Nevertheless, Jakobsmeier holds his generally positive attitude towards Claudius high (203f.): “Die Untersuchungen in der hier vorgelegten Arbeit lassen in der Frage der Rezeption des Kaisers wie auch seiner Politik, die seit Tacitus und Sueton weitgehend von negativen Vorstellungen über Claudius belastet war und erst in den letzten Jahrzehnten einer differenzierteren Beurteilung Platz gemacht hat, neue Wesenszüge und politische Strukturen zutage treten, die das revidierte Bild des Kaisers und seiner Regierung stärker konturieren.“ Even if this chronology is somewhat oversimplified, as positive views on Claudius were expressed already before, and negative, even devastating perspectives are to be found in newer studies as well, Jakobsmeier is right to have primarily underlined previous insights. As his book is first and foremost a study of and commentary on a single long-known epigraphic source, revolutionary findings weren’t to be expected in the first place, to be sure. From this perspective, Jakobsmeier’s book does what commentaries do, although with the constraints mentioned above: To inform the reader on basic structures, on general contents and tendencies of the text, to provide further detail on selected issues as well as further reading on certain points, and, in general, to offer material and inspiration for future research. So although the book certainly has its flaws, it will nevertheless be of value to all students of Claudius’ speech in its original as well as in its Tacitean version, and thereby also for researchers working on Claudius’ reign or the early principate in general.
 See D. Frascone, Une nouvelle hypothèse sur le sanctuaire des Trois Gaules à Lyon, RAE 60 (2011), 189-216; cf. Jakobsmeier, 25f.

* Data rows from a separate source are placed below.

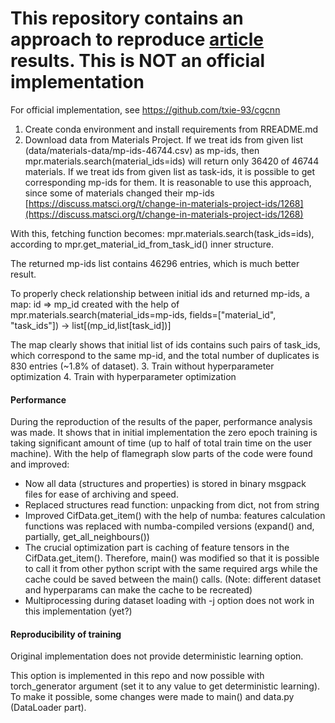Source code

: 
# This repository contains an approach to reproduce [article](https://link.aps.org/doi/10.1103/PhysRevLett.120.145301) results. This is NOT an official implementation

For official implementation, see https://github.com/txie-93/cgcnn

1. Create conda environment and install requirements from RREADME.md
2. Download data from Materials Project.
   If we treat ids from given list (data/materials-data/mp-ids-46744.csv) as mp-ids, then mpr.materials.search(material_ids=ids) will return only 36420 of 46744 materials. 
   If we treat ids from given list as task-ids, it is possible to get corresponding mp-ids for them. It is reasonable to use this approach, since some of materials changed their mp-ids [https://discuss.matsci.org/t/change-in-materials-project-ids/1268](https://discuss.matsci.org/t/change-in-materials-project-ids/1268)
	
  
  With this, fetching function becomes: mpr.materials.search(task_ids=ids), according to mpr.get_material_id_from_task_id() inner structure.
	

  The returned mp-ids list contains 46296 entries, which is much better result.
	
	
  To properly check relationship between initial ids and returned mp-ids, a map: id => mp_id created with the help of mpr.materials.search(material_ids=mp-ids, fields=["material_id", "task_ids"]) -> list[(mp_id,list[task_id])]
	
	
  The map clearly shows that initial list of ids contains such pairs of task_ids, which correspond to the same mp-id, and the total number of duplicates is 830 entries (~1.8% of dataset).
3. Train without hyperparameter optimization
4. Train with hyperparameter optimization
   
#### Performance

During the reproduction of the results of the paper, performance analysis was made. It shows that in initial implementation the zero epoch training is taking significant amount of time (up to half of total train time on the user machine). With the help of flamegraph slow parts of the code were found and improved:


- Now all data (structures and properties) is stored in binary msgpack files for ease of archiving and speed.
- Replaced structures read function: unpacking from dict, not from string
- Improved CifData.get_item() with the help of numba: features calculation functions was replaced with numba-compiled versions (expand() and, partially, get_all_neighbours())
- The crucial optimization part is caching of feature tensors in the CifData.get_item(). Therefore, main() was modified so that it is possible to call it from other python script with the same required args while the cache could be saved between the main() calls. (Note: different dataset and hyperparams can make the cache to be recreated)
- Multiprocessing during dataset loading with -j option does not work in this implementation (yet?) 
  
#### Reproducibility of training

Original implementation does not provide deterministic learning option.


This option is implemented in this repo and now possible with torch_generator argument (set it to any value to get deterministic learning). To make it possible, some changes were made to main() and data.py (DataLoader part).
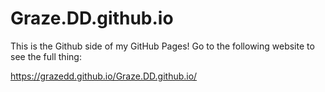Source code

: # Graze.DD.github.io

This is the Github side of my GitHub Pages! Go to the following website to see the full thing:

https://grazedd.github.io/Graze.DD.github.io/

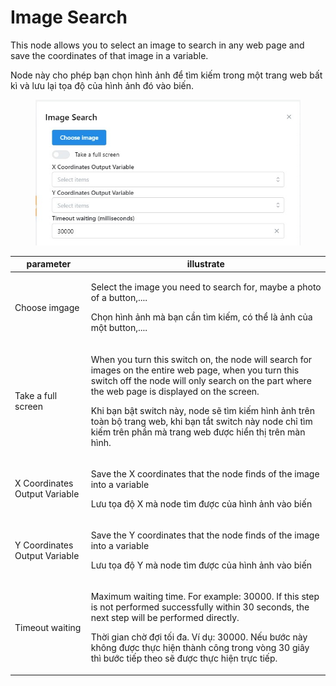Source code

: # Image Search

This node allows you to select an image to search in any web page and save the coordinates of that image in a variable.

Node này cho phép bạn chọn hình ảnh để tìm kiếm trong một trang web bất kì và lưu lại tọa độ của hình ảnh đó vào biến.

<figure><img src="../../../../.gitbook/assets/Image Search.jpg" alt=""><figcaption></figcaption></figure>

| parameter                     | illustrate                                                                                                                                                                                                                                                                                                                                                                                   |
| ----------------------------- | -------------------------------------------------------------------------------------------------------------------------------------------------------------------------------------------------------------------------------------------------------------------------------------------------------------------------------------------------------------------------------------------- |
| Choose imgage                 | <p>Select the image you need to search for, maybe a photo of a button,....</p><p>Chọn hình ảnh mà bạn cần tìm kiếm, có thể là ảnh của một button,....</p>                                                                                                                                                                                                                                    |
| Take a full screen            | <p>When you turn this switch on, the node will search for images on the entire web page, when you turn this switch off the node will only search on the part where the web page is displayed on the screen.</p><p>Khi bạn bật switch này, node sẽ tìm kiếm hình ảnh trên toàn bộ trang web, khi bạn tắt switch này node chỉ tìm kiếm trên phần mà trang web được hiển thị trên màn hình.</p> |
| X Coordinates Output Variable | <p>Save the X coordinates that the node finds of the image into a variable</p><p>Lưu tọa độ X mà node tìm được của hình ảnh vào biến</p>                                                                                                                                                                                                                                                     |
| Y Coordinates Output Variable | <p>Save the Y coordinates that the node finds of the image into a variable</p><p>Lưu tọa độ Y mà node tìm được của hình ảnh  vào biến</p>                                                                                                                                                                                                                                                    |
| Timeout waiting               | <p>Maximum waiting time. For example: 30000. If this step is not performed successfully within 30 seconds, the next step will be performed directly.</p><p>Thời gian chờ đợi tối đa. Ví dụ: 30000. Nếu bước này không được thực hiện thành công trong vòng 30 giây thì bước tiếp theo sẽ được thực hiện trực tiếp.</p>                                                                       |
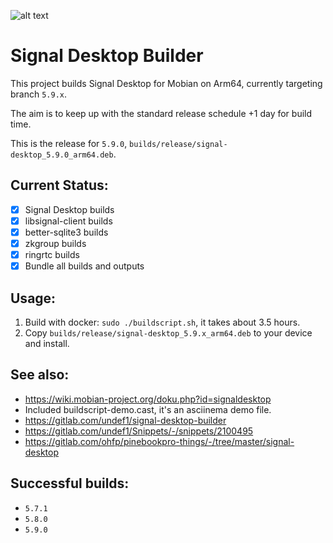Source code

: ![alt text](https://signal.org/assets/header/logo-f7ef605fe417d5520d38d546b3b774b4261c75220b9904da4d8b2ffc19a761ff.png)

# Signal Desktop Builder

This project builds Signal Desktop for Mobian on Arm64, currently targeting branch `5.9.x`.

The aim is to keep up with the standard release schedule +1 day for build time.

This is the release for `5.9.0`, `builds/release/signal-desktop_5.9.0_arm64.deb`.

## Current Status:
* [x] Signal Desktop builds
* [x] libsignal-client builds
* [x] better-sqlite3 builds
* [x] zkgroup builds
* [x] ringrtc builds
* [x] Bundle all builds and outputs

## Usage:
1. Build with docker: `sudo ./buildscript.sh`, it takes about 3.5 hours.
2. Copy `builds/release/signal-desktop_5.9.x_arm64.deb` to your device and install.

## See also:
* https://wiki.mobian-project.org/doku.php?id=signaldesktop
* Included buildscript-demo.cast, it's an asciinema demo file.
* https://gitlab.com/undef1/signal-desktop-builder
* https://gitlab.com/undef1/Snippets/-/snippets/2100495
* https://gitlab.com/ohfp/pinebookpro-things/-/tree/master/signal-desktop

## Successful builds:
* `5.7.1`
* `5.8.0`
* `5.9.0`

 G. Perl, Die Rede des Kaisers Claudius für die Aufnahme römischer Bürger aus Gallia Comata in den Senat (CIL XIII 1668), Philologus 140 (1996), 114-138; E. Heller (ed.), P. Cornelius Tacitus: Annalen: lateinisch und deutsch. München/Zürich 1982.
 See esp. 85-87; cf. Y. Burnand, Primores Galliarum: sénateurs et chevaliers romains originaires de Gaule de la fin de la République au IIIe siècle, 4 vol., Paris 2005-2010. Jakobsmeier doesn’t use literature more recent than 2003 at this point. The only specialized study he refers to there is A. Chastagnol, Le Senat romain à l’époque impériale: recherches sur la composition de l’assemblée et le statut de ses membres, Paris 1992, which happens only in the context of a detailed question (the issue of adlecti in Claudius’ time; 86, note 421).

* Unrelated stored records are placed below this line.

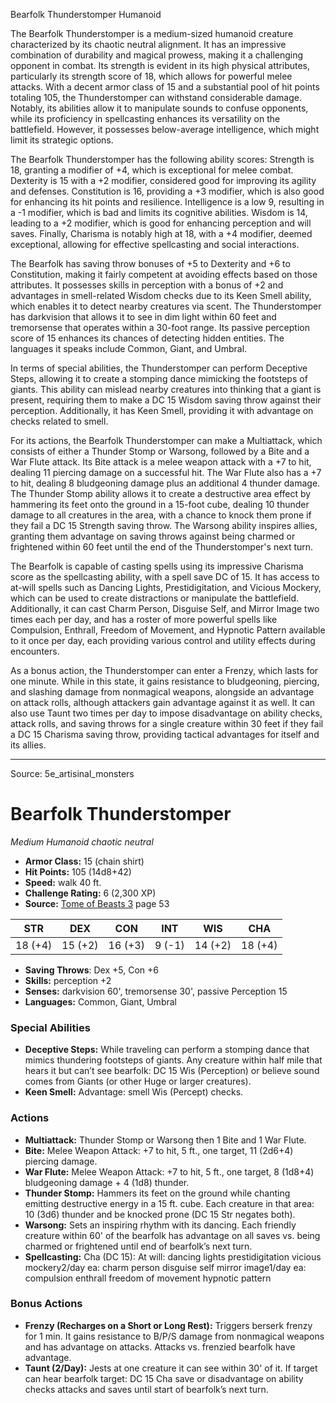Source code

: <MonsterName/>Bearfolk Thunderstomper</MonsterName>
<CreatureType/>Humanoid</CreatureType>

<summary>The Bearfolk Thunderstomper is a medium-sized humanoid creature characterized by its chaotic neutral alignment. It has an impressive combination of durability and magical prowess, making it a challenging opponent in combat. Its strength is evident in its high physical attributes, particularly its strength score of 18, which allows for powerful melee attacks. With a decent armor class of 15 and a substantial pool of hit points totaling 105, the Thunderstomper can withstand considerable damage. Notably, its abilities allow it to manipulate sounds to confuse opponents, while its proficiency in spellcasting enhances its versatility on the battlefield. However, it possesses below-average intelligence, which might limit its strategic options.</summary>

<detail>

The Bearfolk Thunderstomper has the following ability scores: Strength is 18, granting a modifier of +4, which is exceptional for melee combat. Dexterity is 15 with a +2 modifier, considered good for improving its agility and defenses. Constitution is 16, providing a +3 modifier, which is also good for enhancing its hit points and resilience. Intelligence is a low 9, resulting in a -1 modifier, which is bad and limits its cognitive abilities. Wisdom is 14, leading to a +2 modifier, which is good for enhancing perception and will saves. Finally, Charisma is notably high at 18, with a +4 modifier, deemed exceptional, allowing for effective spellcasting and social interactions.

The Bearfolk has saving throw bonuses of +5 to Dexterity and +6 to Constitution, making it fairly competent at avoiding effects based on those attributes. It possesses skills in perception with a bonus of +2 and advantages in smell-related Wisdom checks due to its Keen Smell ability, which enables it to detect nearby creatures via scent. The Thunderstomper has darkvision that allows it to see in dim light within 60 feet and tremorsense that operates within a 30-foot range. Its passive perception score of 15 enhances its chances of detecting hidden entities. The languages it speaks include Common, Giant, and Umbral.

In terms of special abilities, the Thunderstomper can perform Deceptive Steps, allowing it to create a stomping dance mimicking the footsteps of giants. This ability can mislead nearby creatures into thinking that a giant is present, requiring them to make a DC 15 Wisdom saving throw against their perception. Additionally, it has Keen Smell, providing it with advantage on checks related to smell.

For its actions, the Bearfolk Thunderstomper can make a Multiattack, which consists of either a Thunder Stomp or Warsong, followed by a Bite and a War Flute attack. Its Bite attack is a melee weapon attack with a +7 to hit, dealing 11 piercing damage on a successful hit. The War Flute also has a +7 to hit, dealing 8 bludgeoning damage plus an additional 4 thunder damage. The Thunder Stomp ability allows it to create a destructive area effect by hammering its feet onto the ground in a 15-foot cube, dealing 10 thunder damage to all creatures in the area, with a chance to knock them prone if they fail a DC 15 Strength saving throw. The Warsong ability inspires allies, granting them advantage on saving throws against being charmed or frightened within 60 feet until the end of the Thunderstomper's next turn.

The Bearfolk is capable of casting spells using its impressive Charisma score as the spellcasting ability, with a spell save DC of 15. It has access to at-will spells such as Dancing Lights, Prestidigitation, and Vicious Mockery, which can be used to create distractions or manipulate the battlefield. Additionally, it can cast Charm Person, Disguise Self, and Mirror Image two times each per day, and has a roster of more powerful spells like Compulsion, Enthrall, Freedom of Movement, and Hypnotic Pattern available to it once per day, each providing various control and utility effects during encounters.

As a bonus action, the Thunderstomper can enter a Frenzy, which lasts for one minute. While in this state, it gains resistance to bludgeoning, piercing, and slashing damage from nonmagical weapons, alongside an advantage on attack rolls, although attackers gain advantage against it as well. It can also use Taunt two times per day to impose disadvantage on ability checks, attack rolls, and saving throws for a single creature within 30 feet if they fail a DC 15 Charisma saving throw, providing tactical advantages for itself and its allies.</detail>



---

Source: 5e_artisinal_monsters

# Bearfolk Thunderstomper

*Medium* *Humanoid* *chaotic neutral*

- **Armor Class:** 15 (chain shirt)
- **Hit Points:** 105 (14d8+42)
- **Speed:** walk 40 ft.
- **Challenge Rating:** 6 (2,300 XP)
- **Source:** [Tome of Beasts 3](https://koboldpress.com/kpstore/product/tome-of-beasts-3-for-5th-edition/) page 53

| STR | DEX | CON | INT | WIS | CHA |
| --- | --- | --- | --- | --- | --- |
| 18 (+4) | 15 (+2) | 16 (+3) | 9 (-1) | 14 (+2) | 18 (+4) |

- **Saving Throws**: Dex +5, Con +6
- **Skills:** perception +2
- **Senses:** darkvision 60', tremorsense 30', passive Perception 15
- **Languages:** Common, Giant, Umbral

### Special Abilities

- **Deceptive Steps:** While traveling can perform a stomping dance that mimics thundering footsteps of giants. Any creature within half mile that hears it but can’t see bearfolk: DC 15 Wis (Perception) or believe sound comes from Giants (or other Huge or larger creatures).
- **Keen Smell:** Advantage: smell Wis (Percept) checks.

### Actions

- **Multiattack:** Thunder Stomp or Warsong then 1 Bite and 1 War Flute.
- **Bite:** Melee Weapon Attack: +7 to hit, 5 ft., one target, 11 (2d6+4) piercing damage.
- **War Flute:** Melee Weapon Attack: +7 to hit, 5 ft., one target, 8 (1d8+4) bludgeoning damage + 4 (1d8) thunder.
- **Thunder Stomp:** Hammers its feet on the ground while chanting emitting destructive energy in a 15 ft. cube. Each creature in that area: 10 (3d6) thunder and be knocked prone (DC 15 Str negates both).
- **Warsong:** Sets an inspiring rhythm with its dancing. Each friendly creature within 60' of the bearfolk has advantage on all saves vs. being charmed or frightened until end of bearfolk’s next turn.
- **Spellcasting:** Cha (DC 15): At will: dancing lights prestidigitation vicious mockery2/day ea: charm person disguise self mirror image1/day ea: compulsion enthrall freedom of movement hypnotic pattern

### Bonus Actions

- **Frenzy (Recharges on a Short or Long Rest):** Triggers berserk frenzy for 1 min. It gains resistance to B/P/S damage from nonmagical weapons and has advantage on attacks. Attacks vs. frenzied bearfolk have advantage.
- **Taunt (2/Day):** Jests at one creature it can see within 30' of it. If target can hear bearfolk target: DC 15 Cha save or disadvantage on ability checks attacks and saves until start of bearfolk’s next turn.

 Cf. Suet. Claud. 41. On the close relationship between Claudius’ and Livy’s way of expressing things, cf. D. M. Last / R. M. Ogilvie, Claudius and Livy, Latomus 17 (1958), 476-487, which also Jakobsmeier draws on.

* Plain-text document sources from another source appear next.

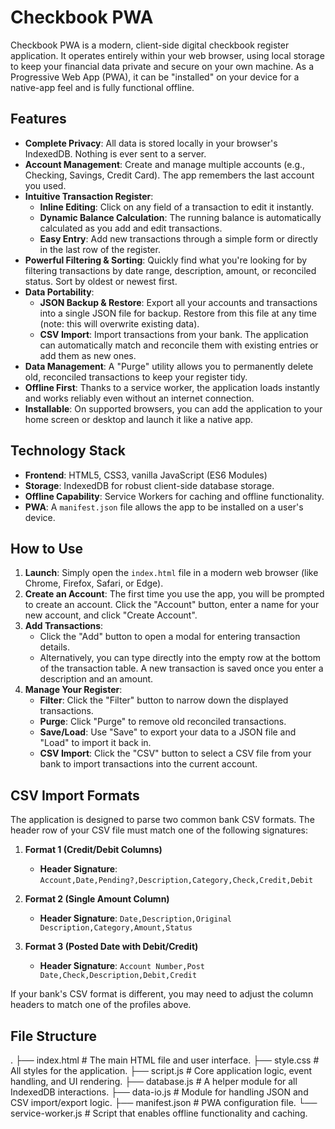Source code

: # Checkbook PWA

Checkbook PWA is a modern, client-side digital checkbook register application. It operates entirely within your web browser, using local storage to keep your financial data private and secure on your own machine. As a Progressive Web App (PWA), it can be "installed" on your device for a native-app feel and is fully functional offline.

## Features

*   **Complete Privacy**: All data is stored locally in your browser's IndexedDB. Nothing is ever sent to a server.
*   **Account Management**: Create and manage multiple accounts (e.g., Checking, Savings, Credit Card). The app remembers the last account you used.
*   **Intuitive Transaction Register**:
    *   **Inline Editing**: Click on any field of a transaction to edit it instantly.
    *   **Dynamic Balance Calculation**: The running balance is automatically calculated as you add and edit transactions.
    *   **Easy Entry**: Add new transactions through a simple form or directly in the last row of the register.
*   **Powerful Filtering & Sorting**: Quickly find what you're looking for by filtering transactions by date range, description, amount, or reconciled status. Sort by oldest or newest first.
*   **Data Portability**:
    *   **JSON Backup & Restore**: Export all your accounts and transactions into a single JSON file for backup. Restore from this file at any time (note: this will overwrite existing data).
    *   **CSV Import**: Import transactions from your bank. The application can automatically match and reconcile them with existing entries or add them as new ones.
*   **Data Management**: A "Purge" utility allows you to permanently delete old, reconciled transactions to keep your register tidy.
*   **Offline First**: Thanks to a service worker, the application loads instantly and works reliably even without an internet connection.
*   **Installable**: On supported browsers, you can add the application to your home screen or desktop and launch it like a native app.

## Technology Stack

*   **Frontend**: HTML5, CSS3, vanilla JavaScript (ES6 Modules)
*   **Storage**: IndexedDB for robust client-side database storage.
*   **Offline Capability**: Service Workers for caching and offline functionality.
*   **PWA**: A `manifest.json` file allows the app to be installed on a user's device.

## How to Use

1.  **Launch**: Simply open the `index.html` file in a modern web browser (like Chrome, Firefox, Safari, or Edge).
2.  **Create an Account**: The first time you use the app, you will be prompted to create an account. Click the "Account" button, enter a name for your new account, and click "Create Account".
3.  **Add Transactions**:
    *   Click the "Add" button to open a modal for entering transaction details.
    *   Alternatively, you can type directly into the empty row at the bottom of the transaction table. A new transaction is saved once you enter a description and an amount.
4.  **Manage Your Register**:
    *   **Filter**: Click the "Filter" button to narrow down the displayed transactions.
    *   **Purge**: Click "Purge" to remove old reconciled transactions.
    *   **Save/Load**: Use "Save" to export your data to a JSON file and "Load" to import it back in.
    *   **CSV Import**: Click the "CSV" button to select a CSV file from your bank to import transactions into the current account.

## CSV Import Formats

The application is designed to parse two common bank CSV formats. The header row of your CSV file must match one of the following signatures:

1.  **Format 1 (Credit/Debit Columns)**
    *   **Header Signature**: `Account,Date,Pending?,Description,Category,Check,Credit,Debit`

2.  **Format 2 (Single Amount Column)**
    *   **Header Signature**: `Date,Description,Original Description,Category,Amount,Status`

3.  **Format 3 (Posted Date with Debit/Credit)**
    *   **Header Signature**: `Account Number,Post Date,Check,Description,Debit,Credit`

If your bank's CSV format is different, you may need to adjust the column headers to match one of the profiles above.

## File Structure
.
├── index.html # The main HTML file and user interface.
├── style.css # All styles for the application.
├── script.js # Core application logic, event handling, and UI rendering.
├── database.js # A helper module for all IndexedDB interactions.
├── data-io.js # Module for handling JSON and CSV import/export logic.
├── manifest.json # PWA configuration file.
└── service-worker.js # Script that enables offline functionality and caching.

 Cf. Liv. 4,3-5, especially 3f.
 An early example from the commentary may be appropriate here. Commenting on col. I 17-23 with Claudius’ two versions on Servius Tullius’ origins, Jakobsmeier exclusively refers to parallels in Livy and remarks in a footnote (159, note 838): “Eine dritte Version, nach der Servius Tullius von einem Gott und einer Sklavin gezeugt worden sei, gibt Cornell, The beginnings of Rome, 132f., wieder.” At least here, Jakobsmeier does indicate the existence of a parallel source, which he does not do on many other instances.
 A notable exception is the commentary on I,16-24, 155-161, and its exceptional treatment seems to stem from the sentence’s great length.
 IMilet VI,3 1075.
 See his speech on reform of the law-courts: BGU 611. Cf. K. Wellesley, Can you trust Tacitus?, G&R 1 (1954), 13-33, here: 24.
 Tac. ann. XI,23 and 25,1; cf. Wellesley (1954), 24. Tacitus may have had in mind primarily the realities of decision-making in his own time with that, so that his chronology of events would just represent what he thought it should have been like.
 Cf. M. Becker, Die Gallierrede des Kaisers Claudius 48 n. Chr.: Legitimationsstrategie einer pragmatischen Integrationspolitik, FeRA 35 (2018), 1-20, here 4 with note 12.